The outcome of Friday’s referendum marks, I hope, the beginning of the end of a particularly fraught period in Irish politics and law.
If the Eighth amendment had never been made in 1983, the complexity of all the issues surrounding the circumstances in which a pregnancy may be ended would most likely have been reflected in a series of enactments by the Oireachtas to adapt our laws to modern realities and attitudes.
But elevating those complexities to be governed by a simplistic constitutional formula was a profound error, albeit an error made in good faith by many people.
People these days often have only a dim and fading appreciation of the circumstances that brought us to this moment. And it as well now to call them to mind.
Ireland in the 1980’s was a very different place. The State had in 1935 criminalised contraception and family planning until the Supreme Court in 1973 held that the law in question violated the rights of a married woman, Mrs McGee, to matrimonial privacy.
An attempt in 1971 by Senator Mary Robinson to repeal the 1935 legislation was not even granted a first reading in parliament; the Catholic hierarchy condemned her Bill as a “curse upon the country”.
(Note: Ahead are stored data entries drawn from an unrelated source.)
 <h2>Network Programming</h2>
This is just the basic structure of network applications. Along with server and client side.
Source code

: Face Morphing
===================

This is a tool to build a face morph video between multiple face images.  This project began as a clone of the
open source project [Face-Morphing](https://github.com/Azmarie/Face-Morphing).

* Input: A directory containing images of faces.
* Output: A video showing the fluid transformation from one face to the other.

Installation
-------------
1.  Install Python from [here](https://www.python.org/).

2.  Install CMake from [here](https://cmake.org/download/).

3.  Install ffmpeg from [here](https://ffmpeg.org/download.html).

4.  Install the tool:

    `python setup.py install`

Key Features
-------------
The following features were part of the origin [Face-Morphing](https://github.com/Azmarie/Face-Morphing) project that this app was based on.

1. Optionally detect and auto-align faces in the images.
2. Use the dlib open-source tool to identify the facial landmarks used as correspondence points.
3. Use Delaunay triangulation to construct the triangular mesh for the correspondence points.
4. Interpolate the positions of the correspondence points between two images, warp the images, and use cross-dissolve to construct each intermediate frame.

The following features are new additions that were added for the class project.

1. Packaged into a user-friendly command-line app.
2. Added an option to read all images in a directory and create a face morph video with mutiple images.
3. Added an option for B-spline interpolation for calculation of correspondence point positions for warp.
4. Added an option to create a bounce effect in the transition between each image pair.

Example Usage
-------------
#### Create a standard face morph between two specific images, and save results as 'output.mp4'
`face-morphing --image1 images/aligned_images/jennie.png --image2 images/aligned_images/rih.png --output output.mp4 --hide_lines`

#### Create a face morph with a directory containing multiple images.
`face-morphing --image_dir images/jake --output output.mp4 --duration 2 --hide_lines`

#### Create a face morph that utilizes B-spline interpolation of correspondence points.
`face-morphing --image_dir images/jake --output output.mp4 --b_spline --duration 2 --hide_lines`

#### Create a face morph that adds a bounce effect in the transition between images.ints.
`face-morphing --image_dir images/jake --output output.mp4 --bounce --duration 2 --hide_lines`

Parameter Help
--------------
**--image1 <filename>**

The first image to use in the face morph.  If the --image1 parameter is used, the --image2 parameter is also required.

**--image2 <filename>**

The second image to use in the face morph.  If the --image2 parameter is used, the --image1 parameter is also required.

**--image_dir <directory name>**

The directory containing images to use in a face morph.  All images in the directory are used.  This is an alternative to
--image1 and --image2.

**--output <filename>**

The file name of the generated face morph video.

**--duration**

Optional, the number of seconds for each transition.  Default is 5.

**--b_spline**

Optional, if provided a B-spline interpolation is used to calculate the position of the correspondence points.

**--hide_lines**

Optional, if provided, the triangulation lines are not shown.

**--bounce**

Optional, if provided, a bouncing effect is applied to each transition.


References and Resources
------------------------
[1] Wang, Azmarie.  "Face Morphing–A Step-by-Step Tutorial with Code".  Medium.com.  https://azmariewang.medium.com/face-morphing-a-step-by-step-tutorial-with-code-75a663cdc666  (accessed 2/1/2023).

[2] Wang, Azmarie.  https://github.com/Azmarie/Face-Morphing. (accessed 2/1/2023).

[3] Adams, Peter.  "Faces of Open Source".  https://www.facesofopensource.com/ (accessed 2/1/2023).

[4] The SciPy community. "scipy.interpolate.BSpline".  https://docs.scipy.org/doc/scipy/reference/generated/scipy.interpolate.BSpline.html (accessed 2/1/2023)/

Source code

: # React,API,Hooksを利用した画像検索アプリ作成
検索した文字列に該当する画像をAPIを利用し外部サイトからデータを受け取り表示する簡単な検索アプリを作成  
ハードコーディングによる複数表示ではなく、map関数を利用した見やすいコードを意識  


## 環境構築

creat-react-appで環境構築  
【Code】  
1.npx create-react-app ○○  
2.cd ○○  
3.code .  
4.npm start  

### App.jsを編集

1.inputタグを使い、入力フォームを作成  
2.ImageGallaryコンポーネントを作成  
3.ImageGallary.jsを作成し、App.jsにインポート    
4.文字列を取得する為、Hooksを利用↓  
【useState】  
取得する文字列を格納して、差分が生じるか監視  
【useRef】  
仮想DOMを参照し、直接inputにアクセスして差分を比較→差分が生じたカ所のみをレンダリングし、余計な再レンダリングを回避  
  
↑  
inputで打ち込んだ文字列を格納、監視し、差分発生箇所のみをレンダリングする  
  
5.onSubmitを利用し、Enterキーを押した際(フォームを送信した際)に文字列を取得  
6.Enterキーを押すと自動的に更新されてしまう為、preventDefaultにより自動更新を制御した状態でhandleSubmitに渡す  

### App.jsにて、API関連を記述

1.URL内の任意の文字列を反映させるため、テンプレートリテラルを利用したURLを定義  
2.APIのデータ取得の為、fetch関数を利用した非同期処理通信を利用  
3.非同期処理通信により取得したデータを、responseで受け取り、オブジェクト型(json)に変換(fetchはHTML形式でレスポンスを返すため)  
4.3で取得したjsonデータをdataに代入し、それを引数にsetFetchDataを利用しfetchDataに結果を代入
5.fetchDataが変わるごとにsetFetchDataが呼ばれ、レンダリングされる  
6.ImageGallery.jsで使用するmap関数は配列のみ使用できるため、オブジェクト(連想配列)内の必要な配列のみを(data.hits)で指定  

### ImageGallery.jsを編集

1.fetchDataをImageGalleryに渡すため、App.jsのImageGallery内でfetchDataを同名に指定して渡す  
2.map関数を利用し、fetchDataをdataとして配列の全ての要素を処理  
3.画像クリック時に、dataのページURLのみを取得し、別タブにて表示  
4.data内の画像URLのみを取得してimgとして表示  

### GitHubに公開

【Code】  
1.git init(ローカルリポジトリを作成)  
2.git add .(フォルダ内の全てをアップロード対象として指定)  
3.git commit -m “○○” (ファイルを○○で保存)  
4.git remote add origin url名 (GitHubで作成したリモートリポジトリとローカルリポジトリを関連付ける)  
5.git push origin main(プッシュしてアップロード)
Even then, our legislators (who the Pro-Life movement have recently spent months telling us are not to be trusted) reacted very ponderously to the McGee decision.
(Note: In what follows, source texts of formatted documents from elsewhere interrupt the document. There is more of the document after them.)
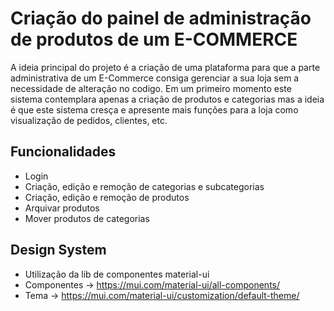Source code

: # Criação do painel de administração de produtos de um E-COMMERCE

A ideia principal do projeto é a criação de uma plataforma para que a parte administrativa de um E-Commerce consiga gerenciar a sua loja sem a necessidade de alteração no codigo. Em um primeiro momento este sistema contemplara apenas a criação de produtos e categorias mas a ideia é que este sistema cresça e apresente mais funções para a loja como visualização de pedidos, clientes, etc.

## Funcionalidades

-	Login
-	Criação, edição e remoção de categorias e subcategorias
-	Criação, edição e remoção de produtos
-	Arquivar produtos
-	Mover produtos de categorias

## Design System
-  Utilização da lib de componentes material-ui
-  Componentes -> https://mui.com/material-ui/all-components/
-  Tema -> https://mui.com/material-ui/customization/default-theme/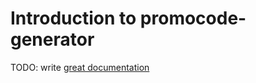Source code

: # Introduction to promocode-generator

TODO: write [great documentation](http://jacobian.org/writing/what-to-write/)
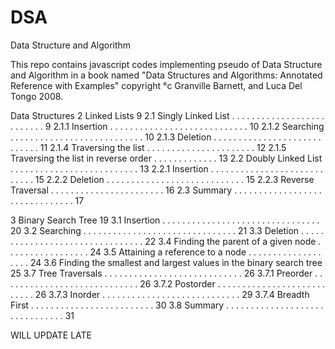 # DSA
Data Structure and Algorithm 

This repo contains javascript codes implementing pseudo of Data Structure and Algorithm in a book named "Data Structures and Algorithms:
Annotated Reference with Examples" copyright °c Granville Barnett, and Luca Del Tongo 2008.

Data Structures
2 Linked Lists 9
  2.1 Singly Linked List . . . . . . . . . . . . . . . . . . . . . . . . . . 9
    2.1.1 Insertion . . . . . . . . . . . . . . . . . . . . . . . . . . . . 10
    2.1.2 Searching . . . . . . . . . . . . . . . . . . . . . . . . . . . 10
    2.1.3 Deletion . . . . . . . . . . . . . . . . . . . . . . . . . . . . 11
    2.1.4 Traversing the list . . . . . . . . . . . . . . . . . . . . . . 12
    2.1.5 Traversing the list in reverse order . . . . . . . . . . . . . 13
    2.2 Doubly Linked List . . . . . . . . . . . . . . . . . . . . . . . . . . 13
    2.2.1 Insertion . . . . . . . . . . . . . . . . . . . . . . . . . . . . 15
    2.2.2 Deletion . . . . . . . . . . . . . . . . . . . . . . . . . . . . 15
    2.2.3 Reverse Traversal . . . . . . . . . . . . . . . . . . . . . . . 16
  2.3 Summary . . . . . . . . . . . . . . . . . . . . . . . . . . . . . . . 17

3 Binary Search Tree 19
  3.1 Insertion . . . . . . . . . . . . . . . . . . . . . . . . . . . . . . . . 20
  3.2 Searching . . . . . . . . . . . . . . . . . . . . . . . . . . . . . . . 21
  3.3 Deletion . . . . . . . . . . . . . . . . . . . . . . . . . . . . . . . . 22
  3.4 Finding the parent of a given node . . . . . . . . . . . . . . . . . 24
  3.5 Attaining a reference to a node . . . . . . . . . . . . . . . . . . . 24
  3.6 Finding the smallest and largest values in the binary search tree 25
  3.7 Tree Traversals . . . . . . . . . . . . . . . . . . . . . . . . . . . . 26
    3.7.1 Preorder . . . . . . . . . . . . . . . . . . . . . . . . . . . . 26
    3.7.2 Postorder . . . . . . . . . . . . . . . . . . . . . . . . . . . 26
    3.7.3 Inorder . . . . . . . . . . . . . . . . . . . . . . . . . . . . 29
    3.7.4 Breadth First . . . . . . . . . . . . . . . . . . . . . . . . . 30
  3.8 Summary . . . . . . . . . . . . . . . . . . . . . . . . . . . . . . . 31
  
  WILL UPDATE LATE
The then Taoiseach, Liam Cosgrave, voted against his own Government’s remedial Bill in 1974.It failed. Charlie Haughey, in 1979, pushed through legislation with some difficulty, restricting all forms of artificial contraception (including condoms) to married persons who had obtained a doctor’s prescription for bona fide family planning purposes.
Conservative Catholic bodies campaigned to prevent any legalisation of contraception. Those bodies then coalesced and expanded into a Pro-Life movement which had decided to prevent any further judicial reform in the area by having an a pro-life article inserted into the Constitution.
By that means, they hoped, neither the legislature nor the courts could relax in any way the total ban on abortion without a referendum.
Because of the highly competitive political balance between Garret FitzGerald’s Fine Gael and Charlie Haughey’s Fianna Fail, the major parties were very vulnerable to the Pro-Life movement’s disapproval on the grounds of being “soft on abortion”.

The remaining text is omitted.